An interesting article was published on the News.com.au website today written by Kate Perry - Women Scared of Investments. Kate looks at the lack of confidence on the part of women to tackle investment decisions. Of course this is a broad generalisation but it is based on a report released by the Financial Literacy Foundation - the Women Understanding Money report.
I wonder whether there may actually be a cultural dimension to this discussion. My wife has a Chinese heritage with her family living in Indonesia for a couple of centuries. Two of her Aunts, from her mother's side, are very much the investors in their families. One is actually what might be referred to as a day trader. From my brief involvement with the Chinese community in Indonesia and Australia, Chinese women are not particularly shy in making investment decisions.
However I digress, I wonder whether the issue might actually be that investment scenarios, especially in terms of non bricks and mortar decisions, are not appropriately developed or explained to women in Australia and it is this explanation that is the key to their hesitancy.
There seems to be a lot of bravado / ego in investment circles. I imagine that this is a function of investors looking for that next best investment and the belief that they have found the answer. My sense is that women don't respond as well to this bravado but would much prefer to have investment decisions accurately and carefully set out based on hard facts not hopes or dreams.
Some of us mere males might suggest that we can see the female approach to decision making when it comes to their domain - shopping. Why does it take so long? Why do we have to check out every single store before making the decision? Just pick up the .... and let's get going! When it comes to purchasing decisions, women are very calculating and want all the information and possibilities on the table before making their choice. Or at least that's what they tell us.
On this point, I actually think women also want to see value for money in all transactions that they make.

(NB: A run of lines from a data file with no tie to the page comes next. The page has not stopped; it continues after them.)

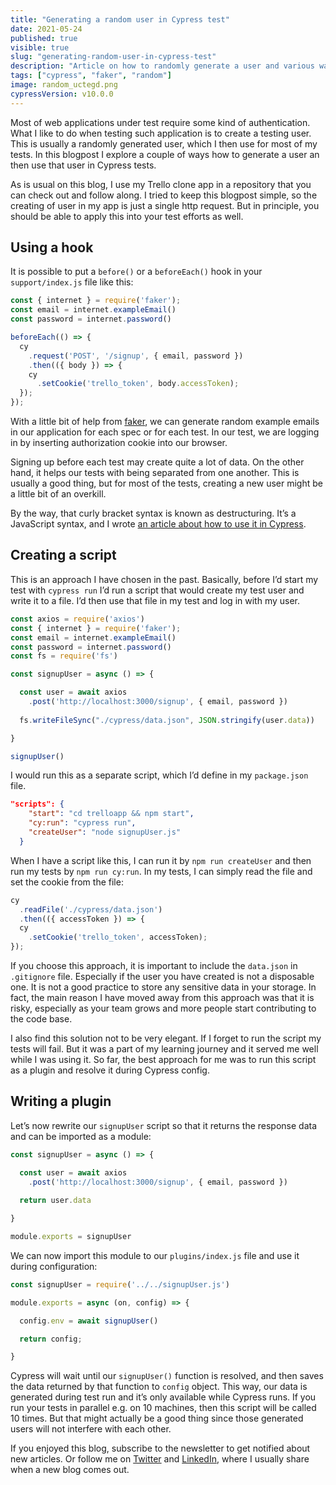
 ```yaml
---
title: "Generating a random user in Cypress test"
date: 2021-05-24
published: true
visible: true
slug: "generating-random-user-in-cypress-test"
description: "Article on how to randomly generate a user and various ways how to use its data"
tags: ["cypress", "faker", "random"]
image: random_uctegd.png
cypressVersion: v10.0.0
---
```


Most of web applications under test require some kind of authentication. What I like to do when testing such application is to create a testing user. This is usually a randomly generated user, which I then use for most of my tests. In this blogpost I explore a couple of ways how to generate a user an then use that user in Cypress tests. 

As is usual on this blog, I use my Trello clone app in a repository that you can check out and follow along. I tried to keep this blogpost simple, so the creating of user in my app is just a single http request. But in principle, you should be able to apply this into your test efforts as well.

## Using a hook
It is possible to put a `before()` or a `beforeEach()` hook in your `support/index.js` file like this:

```js [./cypress/support/index.js]
const { internet } = require('faker');
const email = internet.exampleEmail()
const password = internet.password()

beforeEach(() => {
  cy
    .request('POST', '/signup', { email, password })
    .then(({ body }) => {
    cy
      .setCookie('trello_token', body.accessToken);
  });
});
```
With a little bit of help from [faker](https://www.npmjs.com/package/faker), we can generate random example emails in our application for each spec or for each test. In our test, we are logging in by inserting authorization cookie into our browser. 

Signing up before each test may create quite a lot of data. On the other hand, it helps our tests with being separated from one another. This is usually a good thing, but for most of the tests, creating a new user might be a little bit of an overkill.

By the way, that curly bracket syntax is known as destructuring. It’s a JavaScript syntax, and I wrote [an article about how to use it in Cypress](/using-destructuring-in-cypress).

## Creating a script
This is an approach I have chosen in the past. Basically, before I’d start my test with `cypress run` I’d run a script that would create my test user and write it to a file. I’d then use that file in my test and log in with my user.

```js [signup.js]
const axios = require('axios')
const { internet } = require('faker');
const email = internet.exampleEmail()
const password = internet.password()
const fs = require('fs')

const signupUser = async () => {

  const user = await axios
    .post('http://localhost:3000/signup', { email, password })
      
  fs.writeFileSync("./cypress/data.json", JSON.stringify(user.data))

}

signupUser()
```
I would run this as a separate script, which I’d define in my `package.json` file.

```json [package.json]
"scripts": {
    "start": "cd trelloapp && npm start",
    "cy:run": "cypress run",
    "createUser": "node signupUser.js"
  }
```
When I have a script like this, I can run it by `npm run createUser` and then run my tests by `npm run cy:run`. In my tests, I can simply read the file and set the cookie from the file:
```js
cy
  .readFile('./cypress/data.json')
  .then(({ accessToken }) => {
  cy
    .setCookie('trello_token', accessToken);
}); 
```
If you choose this approach, it is important to include the `data.json` in `.gitignore` file. Especially if the user you have created is not a disposable one. It is not a good practice to store any sensitive data in your storage. In fact, the main reason I have moved away from this approach was that it is risky, especially as your team grows and more people start contributing to the code base.

I also find this solution not to be very elegant. If I forget to run the script my tests will fail. But it was a part of my learning journey and it served me well while I was using it. So far, the best approach for me was to run this script as a plugin and resolve it during Cypress config.

## Writing a plugin
Let’s now rewrite our `signupUser` script so that it returns the response data and can be imported as a module:
```js {6,10} [signupUser.js] 
const signupUser = async () => {

  const user = await axios
    .post('http://localhost:3000/signup', { email, password })
      
  return user.data

}

module.exports = signupUser
```

We can now import this module to our `plugins/index.js` file and use it during configuration:
```js [cypress/plugins/index.js]
const signupUser = require('../../signupUser.js')

module.exports = async (on, config) => {

  config.env = await signupUser()

  return config;

}
```

Cypress will wait until our `signupUser()` function is resolved, and then saves the data returned by that function to `config` object. This way, our data is generated during test run and it’s only available while Cypress runs. If you run your tests in parallel e.g. on 10 machines, then this script will be called 10 times. But that might actually be a good thing since those generated users will not interfere with each other.

If you enjoyed this blog, subscribe to the newsletter to get notified about new articles. Or follow me on [Twitter](https://twitter.com/filip_hric/) and [LinkedIn](https://www.linkedin.com/in/filip-hric-11a5b1126/), where I usually share when a new blog comes out.
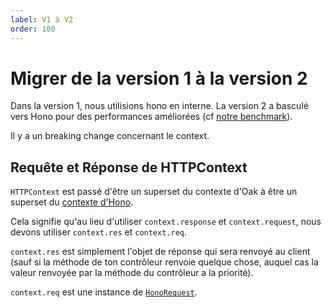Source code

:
 ```yaml
---
label: V1 à V2
order: 100
---
```



# Migrer de la version 1 à la version 2

Dans la version 1, nous utilisions hono en interne. La version 2 a basculé vers Hono pour des performances améliorées (cf [notre benchmark](https://quickchart.io/chart/render/sf-adcfeec7-78bc-43c6-9019-09c18ae3bd48)).

Il y a un breaking change concernant le context.

## Requête et Réponse de HTTPContext

`HTTPContext` est passé d'être un superset du contexte d'Oak à être un superset du [contexte d'Hono](https://hono.dev/api/context).

Cela signifie qu'au lieu d'utiliser `context.response` et `context.request`, nous devons utiliser `context.res` et `context.req`.

`context.res` est simplement l'objet de réponse qui sera renvoyé au client (sauf si la méthode de ton contrôleur renvoie quelque chose, auquel cas la valeur renvoyée par la méthode du contrôleur a la priorité).

`context.req` est une instance de [`HonoRequest`](https://hono.dev/api/request).
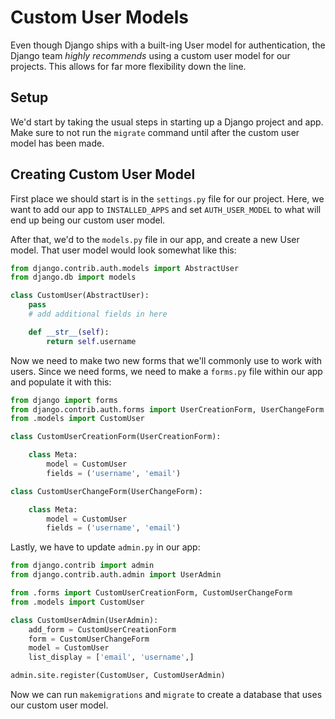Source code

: # Custom User Models

Even though Django ships with a built-ing User model for authentication, 
the Django team *highly recommends* using a custom user model for our projects. 
This allows for far more flexibility down the line.

## Setup

We'd start by taking the usual steps in starting up a Django project and app. 
Make sure to not run the `migrate` command until after the custom user model 
has been made.

## Creating Custom User Model

First place we should start is in the `settings.py` file for our project. Here, 
we want to add our app to `INSTALLED_APPS` and set `AUTH_USER_MODEL` to what will 
end up being our custom user model.

After that, we'd to the `models.py` file in our app, and create a new User model. 
That user model would look somewhat like this:

```python
from django.contrib.auth.models import AbstractUser
from django.db import models

class CustomUser(AbstractUser):
    pass
    # add additional fields in here

    def __str__(self):
        return self.username
```

Now we need to make two new forms that we'll commonly use to work with users. 
Since we need forms, we need to make a `forms.py` file within our app and populate it
with this:

```python
from django import forms
from django.contrib.auth.forms import UserCreationForm, UserChangeForm
from .models import CustomUser

class CustomUserCreationForm(UserCreationForm):

    class Meta:
        model = CustomUser
        fields = ('username', 'email')

class CustomUserChangeForm(UserChangeForm):

    class Meta:
        model = CustomUser
        fields = ('username', 'email')
```

Lastly, we have to update `admin.py` in our app:

```python
from django.contrib import admin
from django.contrib.auth.admin import UserAdmin

from .forms import CustomUserCreationForm, CustomUserChangeForm
from .models import CustomUser

class CustomUserAdmin(UserAdmin):
    add_form = CustomUserCreationForm
    form = CustomUserChangeForm
    model = CustomUser
    list_display = ['email', 'username',]

admin.site.register(CustomUser, CustomUserAdmin)
```

Now we can run `makemigrations` and `migrate` to create a database that uses 
our custom user model.
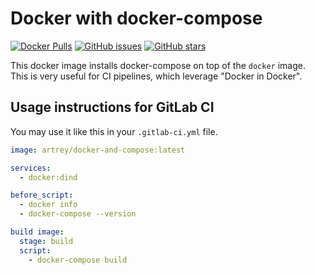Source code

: # Docker with docker-compose

[![Docker Pulls](https://img.shields.io/docker/pulls/artrey/docker-and-compose.svg)](https://hub.docker.com/r/artrey/docker-and-compose/)
[![GitHub issues](https://img.shields.io/github/issues/artrey/docker-and-compose.svg)](https://github.com/artrey/docker-and-compose/issues)
[![GitHub stars](https://img.shields.io/github/stars/artrey/docker-and-compose.svg?style=social&label=Star)](https://github.com/artrey/docker-and-compose)

This docker image installs docker-compose on top of the `docker` image.
This is very useful for CI pipelines, which leverage "Docker in Docker".

## Usage instructions for GitLab CI

You may use it like this in your `.gitlab-ci.yml` file.

```yaml
image: artrey/docker-and-compose:latest

services:
  - docker:dind

before_script:
  - docker info
  - docker-compose --version

build image:
  stage: build
  script:
    - docker-compose build
```
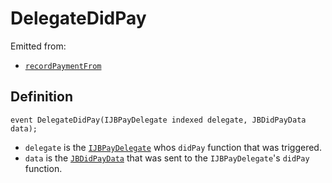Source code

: # DelegateDidPay

Emitted from:

* [`recordPaymentFrom`](../write/recordpaymentfrom.md)

## Definition

```solidity
event DelegateDidPay(IJBPayDelegate indexed delegate, JBDidPayData data);
```

* `delegate` is the [`IJBPayDelegate`](../../../interfaces/ijbpaydelegate.sol) whos `didPay` function that was triggered.
* `data` is the [`JBDidPayData`](../../../data-structures/jbdidpaydata.sol) that was sent to the `IJBPayDelegate`'s `didPay` function.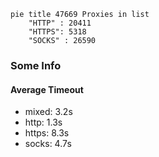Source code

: 
```mermaid
pie title 47669 Proxies in list
    "HTTP" : 20411
    "HTTPS": 5318
    "SOCKS" : 26590
```

### Some Info
#### Average Timeout

- mixed: 3.2s
- http: 1.3s
- https: 8.3s
- socks: 4.7s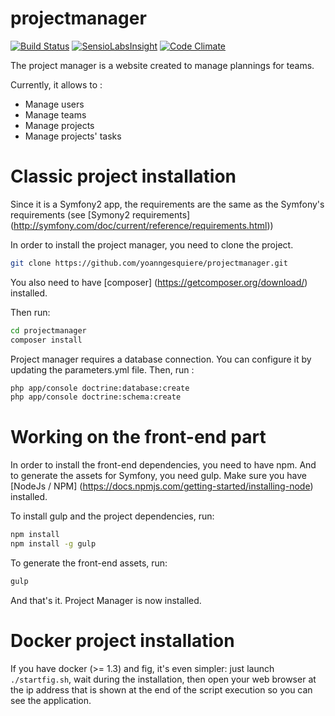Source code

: projectmanager
==============

[![Build Status](https://travis-ci.org/yoanngesquiere/projectmanager.svg?branch=master)](https://travis-ci.org/yoanngesquiere/projectmanager)
[![SensioLabsInsight](https://insight.sensiolabs.com/projects/aac62688-139c-4b28-bab7-a1e42e623b40/mini.png)](https://insight.sensiolabs.com/projects/aac62688-139c-4b28-bab7-a1e42e623b40)
[![Code Climate](https://codeclimate.com/github/yoanngesquiere/projectmanager/badges/gpa.svg)](https://codeclimate.com/github/yoanngesquiere/projectmanager)


The project manager is a website created to manage plannings for teams.

Currently, it allows to :
- Manage users
- Manage teams
- Manage projects
- Manage projects' tasks

# Classic project installation

Since it is a Symfony2 app, the requirements are the same as the Symfony's requirements 
(see [Symony2 requirements] (http://symfony.com/doc/current/reference/requirements.html))


In order to install the project manager, you need to clone the project.
```sh
git clone https://github.com/yoanngesquiere/projectmanager.git
```

You also need to have [composer] (https://getcomposer.org/download/) installed.

Then run:
```sh
cd projectmanager
composer install
```

Project manager requires a database connection. You can configure it by updating the parameters.yml file.
Then, run :
```sh
php app/console doctrine:database:create
php app/console doctrine:schema:create
```

# Working on the front-end part

In order to install the front-end dependencies, you need to have npm. And to generate the assets for Symfony, you need gulp.
Make sure you have [NodeJs / NPM] (https://docs.npmjs.com/getting-started/installing-node) installed.

To install gulp and the project dependencies, run:
```sh
npm install
npm install -g gulp
```

To generate the front-end assets, run:
```sh
gulp
```

And that's it. Project Manager is now installed.

# Docker project installation

If you have docker (>= 1.3) and fig, it's even simpler: just launch ``` ./startfig.sh```, wait during the installation, then open your web browser at the ip address that is shown at the end of the script execution so you can see the application.
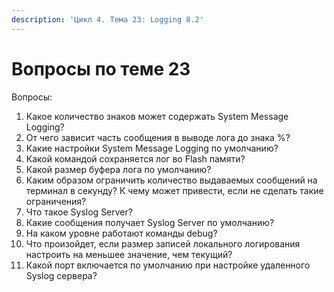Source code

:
 ```yaml
---
description: 'Цикл 4. Тема 23: Logging 8.2'
---
```


# Вопросы по теме 23

Вопросы:  
1. Какое количество знаков может содержать System Message Logging?  
2. От чего зависит часть сообщения в выводе лога до знака %?  
3. Какие настройки System Message Logging по умолчанию?  
4. Какой командой сохраняется лог во Flash памяти?  
5. Какой размер буфера лога по умолчанию?  
6. Каким образом ограничить количество выдаваемых сообщений на терминал в секунду? К чему может привести, если не сделать такие ограничения?  
7. Что такое Syslog Server?  
8. Какие сообщения получает Syslog Server по умолчанию?  
9. На каком уровне работают команды debug?  
10. Что произойдет, если размер записей локального логирования настроить на меньшее значение, чем текущий?  
11. Какой порт включается по умолчанию при настройке удаленного Syslog сервера?

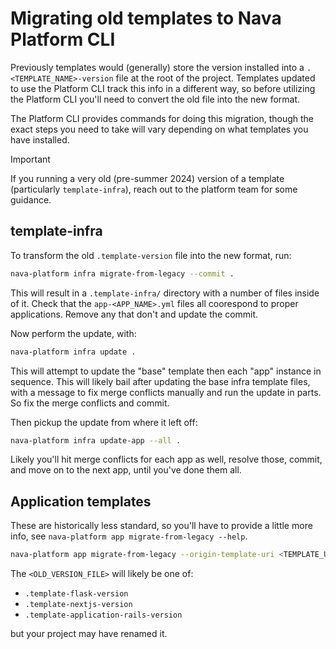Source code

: # Migrating old templates to Nava Platform CLI

Previously templates would (generally) store the version installed into a
`.<TEMPLATE_NAME>-version` file at the root of the project. Templates updated to
use the Platform CLI track this info in a different way, so before utilizing the
Platform CLI you'll need to convert the old file into the new format.

The Platform CLI provides commands for doing this migration, though the exact
steps you need to take will vary depending on what templates you have installed.

> [!IMPORTANT]
>
> If you running a very old (pre-summer 2024) version of a template
> (particularly `template-infra`), reach out to the platform team for some
> guidance.

## template-infra

To transform the old `.template-version` file into the new format, run:

```sh
nava-platform infra migrate-from-legacy --commit .
```

This will result in a `.template-infra/` directory with a number of files inside
of it. Check that the `app-<APP_NAME>.yml` files all coorespond to proper
applications. Remove any that don't and update the commit.


Now perform the update, with:

```sh
nava-platform infra update .
```

This will attempt to update the "base" template then each "app" instance in
sequence. This will likely bail after updating the base infra template files,
with a message to fix merge conflicts manually and run the update in parts. So
fix the merge conflicts and commit.

Then pickup the update from where it left off:

```sh
nava-platform infra update-app --all .
```

Likely you'll hit merge conflicts for each app as well, resolve those, commit,
and move on to the next app, until you've done them all.

## Application templates

These are historically  less standard, so you'll have to provide a little more
info, see `nava-platform app migrate-from-legacy --help`.

```sh
nava-platform app migrate-from-legacy --origin-template-uri <TEMPLATE_URI> --legacy-version-file <OLD_VERSION_FILE> . <APP_NAME>
```

The `<OLD_VERSION_FILE>` will likely be one of:

- `.template-flask-version`
- `.template-nextjs-version`
- `.template-application-rails-version`

but your project may have renamed it.

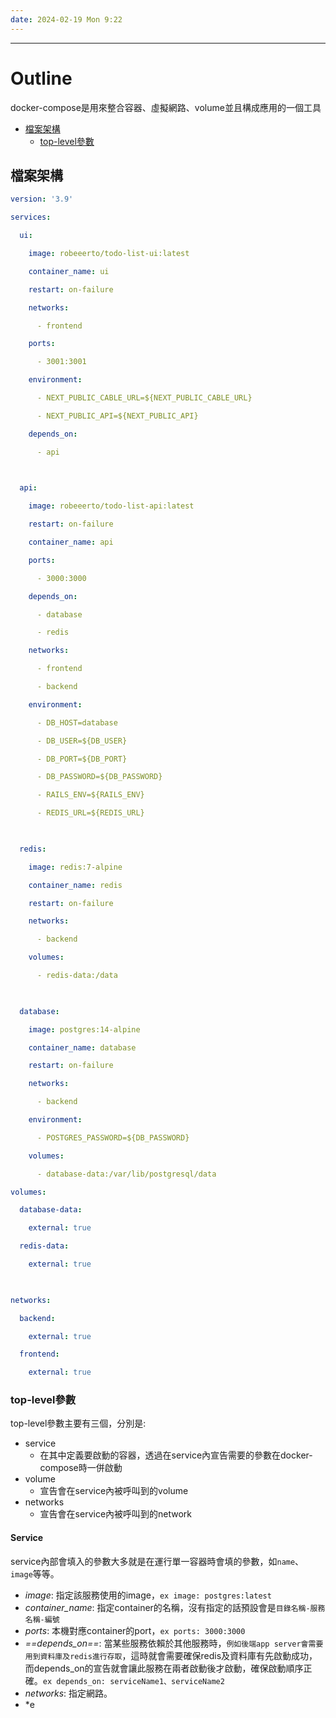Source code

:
 ```yaml
---
date: 2024-02-19 Mon 9:22
---
```

---

# Outline

docker-compose是用來整合容器、虛擬網路、volume並且構成應用的一個工具

+ [檔案架構](##檔案架構)
	+ [top-level參數](###top-level參數)

## 檔案架構
```yml
version: '3.9'

services:

  ui:

    image: robeeerto/todo-list-ui:latest

    container_name: ui

    restart: on-failure

    networks:

      - frontend

    ports:

      - 3001:3001

    environment:

      - NEXT_PUBLIC_CABLE_URL=${NEXT_PUBLIC_CABLE_URL}

      - NEXT_PUBLIC_API=${NEXT_PUBLIC_API}

    depends_on:

      - api

  

  api:

    image: robeeerto/todo-list-api:latest

    restart: on-failure

    container_name: api

    ports:

      - 3000:3000

    depends_on:

      - database

      - redis

    networks:

      - frontend

      - backend

    environment:

      - DB_HOST=database

      - DB_USER=${DB_USER}

      - DB_PORT=${DB_PORT}

      - DB_PASSWORD=${DB_PASSWORD}

      - RAILS_ENV=${RAILS_ENV}

      - REDIS_URL=${REDIS_URL}

  

  redis:

    image: redis:7-alpine

    container_name: redis

    restart: on-failure

    networks:

      - backend

    volumes:

      - redis-data:/data

  

  database:

    image: postgres:14-alpine

    container_name: database

    restart: on-failure

    networks:

      - backend

    environment:

      - POSTGRES_PASSWORD=${DB_PASSWORD}

    volumes:

      - database-data:/var/lib/postgresql/data

volumes:

  database-data:

    external: true

  redis-data:

    external: true

  

networks:

  backend:

    external: true

  frontend:

    external: true

```

### top-level參數

top-level參數主要有三個，分別是:
+ service
	+ 在其中定義要啟動的容器，透過在service內宣告需要的參數在docker-compose時一併啟動
+ volume
	+ 宣告會在service內被呼叫到的volume
+ networks
	+ 宣告會在service內被呼叫到的network

#### Service

service內部會填入的參數大多就是在運行單一容器時會填的參數，如`name`、`image`等等。
+ *image*: 指定該服務使用的image，`ex image: postgres:latest`
+ *container_name*: 指定container的名稱，沒有指定的話預設會是`目錄名稱-服務名稱-編號`
+ *ports*: 本機對應container的port，`ex ports: 3000:3000`
+ *==depends_on==*: 當某些服務依賴於其他服務時，`例如後端app server會需要用到資料庫及redis進行存取`，這時就會需要確保redis及資料庫有先啟動成功，而depends_on的宣告就會讓此服務在兩者啟動後才啟動，確保啟動順序正確。`ex depends_on: serviceName1、serviceName2`
+ *networks*: 指定網路。
+ *e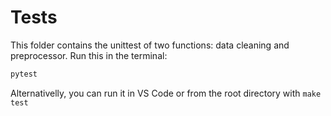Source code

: # Tests

This folder contains the unittest of two functions: data cleaning and preprocessor. Run this in the terminal:

   ```bash
   pytest
   ```

Alternativelly, you can run it in VS Code or from the root directory with `make test`
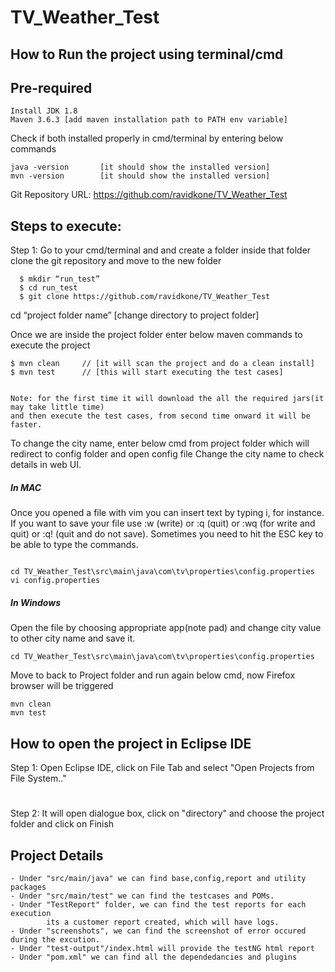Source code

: # TV_Weather_Test
## How to Run the project using terminal/cmd

## Pre-required
```
Install JDK 1.8 
Maven 3.6.3 [add maven installation path to PATH env variable] 
```

Check if both installed properly in cmd/terminal by entering below commands
```
java -version  		[it should show the installed version]
mvn -version 		[it should show the installed version]
```

Git Repository URL: https://github.com/ravidkone/TV_Weather_Test

## Steps to execute:
Step 1: Go to your cmd/terminal and and create a folder
        inside that folder clone the git repository and move to the new folder
```
  $ mkdir “run_test” 
  $ cd run_test
  $ git clone https://github.com/ravidkone/TV_Weather_Test
``` 

 cd “project folder name” [change directory to project folder]

Once we are inside the project folder enter below maven commands to execute the project
```
$ mvn clean     // [it will scan the project and do a clean install]
$ mvn test      // [this will start executing the test cases]


Note: for the first time it will download the all the required jars(it may take little time) 
and then execute the test cases, from second time onward it will be faster.
```
To change the city name, enter below cmd from project folder which will redirect to config folder and open config file
Change the city name to check details in web UI.

##### In MAC

Once you opened a file with vim you can insert text by typing i, for instance.
If you want to save your file use :w (write) or :q (quit) or :wq (for write and quit) or :q! (quit and do not save). 
Sometimes you need to hit the ESC key to be able to type the commands.
```

cd TV_Weather_Test\src\main\java\com\tv\properties\config.properties
vi config.properties
```

##### In Windows
Open the file by choosing appropriate app(note pad) and change city value to other city name and save it.
```
cd TV_Weather_Test\src\main\java\com\tv\properties\config.properties
```




Move to back to Project folder and run again below cmd, now Firefox browser will be triggered
```
mvn clean
mvn test
```

## How to open the project in Eclipse IDE
Step 1: Open Eclipse IDE, click on File Tab and select "Open Projects from File System.." 
#
Step 2: It will open dialogue box, click on "directory" and choose the project folder and click on Finish

## Project Details
    - Under "src/main/java" we can find base,config,report and utility packages
    - Under "src/main/test" we can find the testcases and POMs.
    - Under "TestReport" folder, we can find the test reports for each execution
            its a customer report created, which will have logs.
    - Under "screenshots", we can find the screenshot of error occured during the excution.
    - Under "test-output"/index.html will provide the testNG html report
    - Under "pom.xml" we can find all the dependedancies and plugins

The level of fees charged by some financial institutions can make it difficult for that value to be identified.
Anecdotally, my business partner and I often comment when we meet with couples that it is the female that seems to get our philosophy before the male. (Another broad generalisation) We have an investment philosophy that is based on academic research clearly setting out what investment returns have been through history and how best to capture those returns in an investment portfolio. I think this is what women in general are looking for rather than the "trust me, I am an expert" line.